Editorial
The art of debating without debates
Thursday 12th September, 2024
Leading US presidential candidates, Donald Trump (Republican) and Kamala Harris (Democratic) engaged in a combative live debate on Tuesday. The general consensus is that Harris fared better than Trump, who was seen to be on the defensive. Her experience as a former prosecutor may have stood Harris in good stead when she took on Trump, whose legal woes are legion. Tuesday’s presidential face-off revolved around several key issues, but it is thought to have been light on policy details.
Trump, true to form, made some snide remarks about her ethnicity and political beliefs, and they left a bad taste in many a mouth. He went so far as to call Harris a Marxist. He has sought to capitalise on the Cold War era slogan, “Better dead than red”, which is deeply seated in the American ethos and continues to shape the US policies. However, it is doubtful whether he will succeed in evoking anti-Communist sentiments to influence public opinion, today.

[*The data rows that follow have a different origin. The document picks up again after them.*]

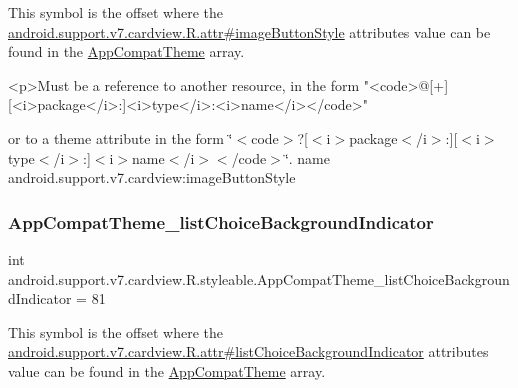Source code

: This symbol is the offset where the \hyperlink{classandroid_1_1support_1_1v7_1_1cardview_1_1R_1_1attr_a36e9cbb5329e25be31dcb0c96046568d}{android.\+support.\+v7.\+cardview.\+R.\+attr\#image\+Button\+Style} attribute\textquotesingle{}s value can be found in the \hyperlink{classandroid_1_1support_1_1v7_1_1cardview_1_1R_1_1styleable_a52e6f69f954ecc2622d72c0b4d298938}{App\+Compat\+Theme} array.

\begin{DoxyVerb}      <p>Must be a reference to another resource, in the form "<code>@[+][<i>package</i>:]<i>type</i>:<i>name</i></code>"
\end{DoxyVerb}
 or to a theme attribute in the form \char`\"{}$<$code$>$?\mbox{[}$<$i$>$package$<$/i$>$\+:\mbox{]}\mbox{[}$<$i$>$type$<$/i$>$\+:\mbox{]}$<$i$>$name$<$/i$>$$<$/code$>$\char`\"{}.  name android.\+support.\+v7.\+cardview\+:image\+Button\+Style \mbox{\label{classandroid_1_1support_1_1v7_1_1cardview_1_1R_1_1styleable_ad2bb60a20b18a930a128f24c8459db7b}} 
\subsubsection{\texorpdfstring{App\+Compat\+Theme\+\_\+list\+Choice\+Background\+Indicator}{AppCompatTheme\_listChoiceBackgroundIndicator}}
{\footnotesize\ttfamily int android.\+support.\+v7.\+cardview.\+R.\+styleable.\+App\+Compat\+Theme\+\_\+list\+Choice\+Background\+Indicator = 81\hspace{0.3cm}{\ttfamily [static]}}

This symbol is the offset where the \hyperlink{classandroid_1_1support_1_1v7_1_1cardview_1_1R_1_1attr_a0e0fd170b675856c067c0258df0adf4b}{android.\+support.\+v7.\+cardview.\+R.\+attr\#list\+Choice\+Background\+Indicator} attribute\textquotesingle{}s value can be found in the \hyperlink{classandroid_1_1support_1_1v7_1_1cardview_1_1R_1_1styleable_a52e6f69f954ecc2622d72c0b4d298938}{App\+Compat\+Theme} array.

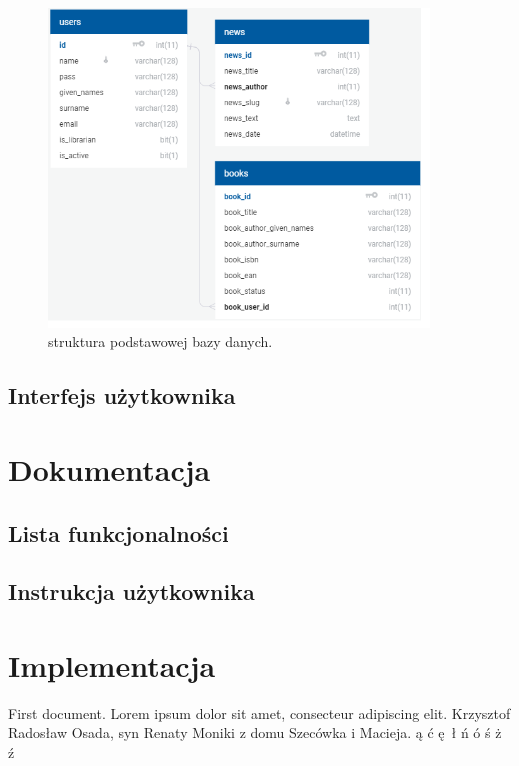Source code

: \documentclass[12pt, a4paper]{article}
\begin{document}
\begin{figure}[h]
    \centering
    \includegraphics[width=0.9\textwidth]{diagram_db.png}
    \caption{struktura podstawowej bazy danych.}
    \label{fig:dbdiagram}
\end{figure}

\subsection{Interfejs użytkownika}

\section{Dokumentacja}
\subsection{Lista funkcjonalności}
\subsection{Instrukcja użytkownika}

\section{Implementacja}

First document. Lorem ipsum dolor sit amet, consecteur adipiscing elit.
Krzysztof Radosław Osada, syn Renaty Moniki z domu Szecówka i Macieja.
ą ć ę ł ń ó ś ż ź
\end{document}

While presidential candidates are facing off in live debates in the US, their Sri Lankan counterparts are debating without debates, so to speak, the best example being the ongoing war of words between President Ranil Wickremesinghe and NPP presidential candidate, Anura Kumara Dissanayake. They are contending with each other on economic policies the way two armies trade artillery fire; one of them issues a challenge from somewhere and the other responds from a long distance away.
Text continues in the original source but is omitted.